In the above embodiment, the case where the flow rate fluctuation of the supply gas is detected to detect the slag surface 5 and the molten metal 2 molten metal surface 6 has been described, but the present invention is not limited to this. The slag thickness 11 may be measured by detecting the pressure fluctuation of the supplied inert gas, detecting the slag surface 5 and the molten metal 2 molten metal surface 6.

[0020]

As described above, according to the present invention, the slag thickness 11 is determined by automatically detecting the slag surface 5 of the slag 1 and the molten metal surface 6 of the slag 1 which are present on the molten metal 2. It is possible to measure with high accuracy.

[Brief description of drawings]

FIG. 1 is a schematic view showing a slag thickness measuring device which is an embodiment of the present invention.

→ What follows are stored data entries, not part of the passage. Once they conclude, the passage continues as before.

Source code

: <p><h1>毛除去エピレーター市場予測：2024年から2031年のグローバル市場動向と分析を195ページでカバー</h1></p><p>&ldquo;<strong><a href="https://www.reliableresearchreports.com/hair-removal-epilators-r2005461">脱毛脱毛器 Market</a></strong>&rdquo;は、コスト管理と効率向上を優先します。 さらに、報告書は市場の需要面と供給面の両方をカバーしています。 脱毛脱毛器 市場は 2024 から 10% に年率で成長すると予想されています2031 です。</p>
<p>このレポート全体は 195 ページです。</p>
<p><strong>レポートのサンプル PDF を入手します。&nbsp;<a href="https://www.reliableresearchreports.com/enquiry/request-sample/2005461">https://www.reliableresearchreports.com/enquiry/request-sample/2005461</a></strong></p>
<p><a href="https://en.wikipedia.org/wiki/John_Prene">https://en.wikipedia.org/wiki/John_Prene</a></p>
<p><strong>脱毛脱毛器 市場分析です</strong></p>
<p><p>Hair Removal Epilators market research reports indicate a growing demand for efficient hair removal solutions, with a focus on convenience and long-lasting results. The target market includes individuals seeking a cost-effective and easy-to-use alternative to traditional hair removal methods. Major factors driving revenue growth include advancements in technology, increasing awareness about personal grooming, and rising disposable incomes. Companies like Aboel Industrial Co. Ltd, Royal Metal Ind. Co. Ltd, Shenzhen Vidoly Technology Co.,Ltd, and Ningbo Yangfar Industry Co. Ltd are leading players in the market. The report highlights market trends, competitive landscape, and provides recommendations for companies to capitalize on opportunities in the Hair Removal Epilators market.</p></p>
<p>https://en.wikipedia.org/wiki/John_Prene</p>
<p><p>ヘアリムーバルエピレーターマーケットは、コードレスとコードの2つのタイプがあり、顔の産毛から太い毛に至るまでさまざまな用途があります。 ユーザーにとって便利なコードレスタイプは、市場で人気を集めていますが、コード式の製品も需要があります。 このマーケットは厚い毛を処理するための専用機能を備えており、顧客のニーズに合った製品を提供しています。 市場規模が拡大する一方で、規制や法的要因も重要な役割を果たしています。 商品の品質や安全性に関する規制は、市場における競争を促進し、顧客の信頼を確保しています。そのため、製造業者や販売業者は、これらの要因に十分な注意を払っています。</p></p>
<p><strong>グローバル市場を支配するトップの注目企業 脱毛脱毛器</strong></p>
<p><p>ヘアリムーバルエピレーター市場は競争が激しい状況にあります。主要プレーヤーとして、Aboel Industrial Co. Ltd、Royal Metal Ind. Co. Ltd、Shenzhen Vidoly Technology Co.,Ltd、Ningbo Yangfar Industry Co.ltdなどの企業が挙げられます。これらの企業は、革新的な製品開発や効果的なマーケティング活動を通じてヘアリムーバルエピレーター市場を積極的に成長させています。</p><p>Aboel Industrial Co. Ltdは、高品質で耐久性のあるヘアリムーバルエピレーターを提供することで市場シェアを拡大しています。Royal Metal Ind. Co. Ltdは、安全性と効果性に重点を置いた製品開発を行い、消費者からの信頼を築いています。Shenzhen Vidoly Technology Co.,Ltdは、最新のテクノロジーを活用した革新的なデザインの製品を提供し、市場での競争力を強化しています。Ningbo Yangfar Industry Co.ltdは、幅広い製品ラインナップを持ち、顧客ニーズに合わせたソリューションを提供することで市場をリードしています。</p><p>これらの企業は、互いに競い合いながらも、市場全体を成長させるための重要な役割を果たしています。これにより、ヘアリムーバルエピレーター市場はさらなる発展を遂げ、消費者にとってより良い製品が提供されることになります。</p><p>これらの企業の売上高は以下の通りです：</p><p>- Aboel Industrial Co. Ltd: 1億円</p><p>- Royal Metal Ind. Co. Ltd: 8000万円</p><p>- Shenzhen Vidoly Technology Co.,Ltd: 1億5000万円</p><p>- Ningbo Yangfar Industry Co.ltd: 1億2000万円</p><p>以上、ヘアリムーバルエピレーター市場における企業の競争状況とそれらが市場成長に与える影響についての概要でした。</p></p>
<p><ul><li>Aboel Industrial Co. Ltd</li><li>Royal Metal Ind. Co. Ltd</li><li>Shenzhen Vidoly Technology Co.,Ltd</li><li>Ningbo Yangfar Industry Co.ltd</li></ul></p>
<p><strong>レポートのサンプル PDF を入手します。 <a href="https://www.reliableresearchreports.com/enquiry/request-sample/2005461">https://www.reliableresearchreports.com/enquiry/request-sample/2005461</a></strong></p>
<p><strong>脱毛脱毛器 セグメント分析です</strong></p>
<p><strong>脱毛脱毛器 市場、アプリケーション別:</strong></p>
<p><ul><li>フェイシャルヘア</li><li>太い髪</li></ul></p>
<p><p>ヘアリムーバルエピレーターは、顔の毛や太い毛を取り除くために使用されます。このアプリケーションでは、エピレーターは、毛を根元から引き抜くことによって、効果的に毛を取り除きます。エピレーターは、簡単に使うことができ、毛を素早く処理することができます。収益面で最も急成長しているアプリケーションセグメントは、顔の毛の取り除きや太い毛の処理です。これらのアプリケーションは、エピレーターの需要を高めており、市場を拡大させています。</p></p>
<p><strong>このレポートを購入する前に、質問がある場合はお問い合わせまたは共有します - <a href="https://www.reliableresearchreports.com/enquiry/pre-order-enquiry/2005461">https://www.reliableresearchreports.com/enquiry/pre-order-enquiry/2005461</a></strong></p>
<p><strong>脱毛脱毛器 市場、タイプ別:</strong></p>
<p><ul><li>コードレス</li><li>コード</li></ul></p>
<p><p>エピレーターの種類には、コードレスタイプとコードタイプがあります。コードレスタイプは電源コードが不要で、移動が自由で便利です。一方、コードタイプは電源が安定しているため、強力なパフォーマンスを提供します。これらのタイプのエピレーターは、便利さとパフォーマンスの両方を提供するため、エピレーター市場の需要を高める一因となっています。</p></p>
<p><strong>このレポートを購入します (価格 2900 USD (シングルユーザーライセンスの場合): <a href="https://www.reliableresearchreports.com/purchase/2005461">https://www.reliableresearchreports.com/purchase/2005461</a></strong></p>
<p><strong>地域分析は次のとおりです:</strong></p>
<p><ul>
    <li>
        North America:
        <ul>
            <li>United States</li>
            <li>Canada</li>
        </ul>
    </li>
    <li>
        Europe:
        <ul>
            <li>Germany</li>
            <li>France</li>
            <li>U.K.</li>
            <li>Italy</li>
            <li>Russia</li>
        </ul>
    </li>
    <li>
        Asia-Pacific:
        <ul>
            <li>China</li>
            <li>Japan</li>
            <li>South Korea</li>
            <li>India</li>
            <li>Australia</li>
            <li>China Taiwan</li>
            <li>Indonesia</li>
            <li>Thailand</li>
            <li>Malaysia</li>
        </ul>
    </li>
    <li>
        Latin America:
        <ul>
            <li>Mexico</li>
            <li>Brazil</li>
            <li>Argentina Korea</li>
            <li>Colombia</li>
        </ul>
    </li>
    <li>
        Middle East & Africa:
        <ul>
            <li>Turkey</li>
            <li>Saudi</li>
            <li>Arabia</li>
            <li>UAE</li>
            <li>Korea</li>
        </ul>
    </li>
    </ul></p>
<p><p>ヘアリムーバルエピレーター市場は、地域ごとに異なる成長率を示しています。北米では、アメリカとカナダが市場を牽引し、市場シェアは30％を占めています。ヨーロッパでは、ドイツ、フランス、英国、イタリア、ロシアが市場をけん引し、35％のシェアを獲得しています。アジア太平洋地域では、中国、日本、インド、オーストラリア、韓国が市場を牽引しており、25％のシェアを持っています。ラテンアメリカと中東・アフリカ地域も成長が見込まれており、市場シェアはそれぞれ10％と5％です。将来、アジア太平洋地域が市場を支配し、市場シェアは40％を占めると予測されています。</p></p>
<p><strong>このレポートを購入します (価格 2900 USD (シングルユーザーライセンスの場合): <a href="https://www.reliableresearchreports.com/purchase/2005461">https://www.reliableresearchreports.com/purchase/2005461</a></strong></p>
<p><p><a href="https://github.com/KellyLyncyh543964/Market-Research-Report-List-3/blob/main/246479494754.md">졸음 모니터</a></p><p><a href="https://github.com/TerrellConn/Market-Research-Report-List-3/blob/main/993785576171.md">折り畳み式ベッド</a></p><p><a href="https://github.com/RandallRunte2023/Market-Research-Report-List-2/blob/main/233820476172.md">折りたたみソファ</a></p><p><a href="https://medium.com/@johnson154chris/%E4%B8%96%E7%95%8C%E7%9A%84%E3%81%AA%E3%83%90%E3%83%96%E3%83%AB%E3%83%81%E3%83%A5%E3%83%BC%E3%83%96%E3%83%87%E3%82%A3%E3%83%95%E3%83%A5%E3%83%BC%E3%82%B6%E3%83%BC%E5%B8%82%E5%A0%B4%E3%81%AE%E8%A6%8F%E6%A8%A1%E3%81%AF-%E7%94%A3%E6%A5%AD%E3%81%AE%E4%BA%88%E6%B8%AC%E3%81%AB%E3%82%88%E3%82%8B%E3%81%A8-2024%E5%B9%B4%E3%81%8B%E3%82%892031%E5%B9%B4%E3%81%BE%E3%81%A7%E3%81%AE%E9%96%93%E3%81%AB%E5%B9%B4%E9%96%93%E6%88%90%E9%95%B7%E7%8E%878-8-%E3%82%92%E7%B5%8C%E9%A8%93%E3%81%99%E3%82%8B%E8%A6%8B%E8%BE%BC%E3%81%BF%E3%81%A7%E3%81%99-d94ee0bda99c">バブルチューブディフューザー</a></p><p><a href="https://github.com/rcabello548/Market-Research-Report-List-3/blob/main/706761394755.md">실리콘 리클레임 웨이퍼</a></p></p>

FIG. 2 is a schematic block diagram of a molten metal surface detection device.

[Explanation of symbols]

 1 slag 2 molten metal 3 gas blowing pipe 4 gas discharge port 5 slag surface 6 molten metal 2 molten metal surface 7 lifting device 8 molten metal level detection device 9 gas supply device 10 control unit 11 slag thickness 12 three-way valve 13 main gas path 14 pressure Fluctuation detection gas path 15 Pressure regulating valve 16 Pressure gauge 17 Micro valve 18 Internal heat type mass flow meter 19 Digital meter 20 Check valve 21 Check valve 22 Pressure reducing valve 23 Float type volume flow meter 24 Computing device

 ─────────────────────────────────────────────────── ─── Continuation of the front page (72) Inventor Akihiro Ono 1618 Ida, Nakahara-ku, Kawasaki, Kanagawa Kanagawa Prefecture Advanced Technology Research Laboratory (72) Inventor Yasuhiro Hayakawa 1618 Ida, Nakahara-ku, Kawasaki, Kanagawa Nippon Steel Corporation Advanced Technology Research Center

Claims (1)

[Claims] 1. When performing an operation of immersing a blow-in pipe having a gas discharge port at a tip end thereof into a molten metal and a slag existing on the upper surface of the molten metal while ejecting an inert gas from the blow-in pipe, Exists on the upper surface of molten metal by detecting the pressure level or flow rate fluctuation of the blown gas that occurs when the gas outlet contacts the molten slag surface or molten metal level. A method for measuring slag thickness, which comprises measuring the thickness of a slag layer.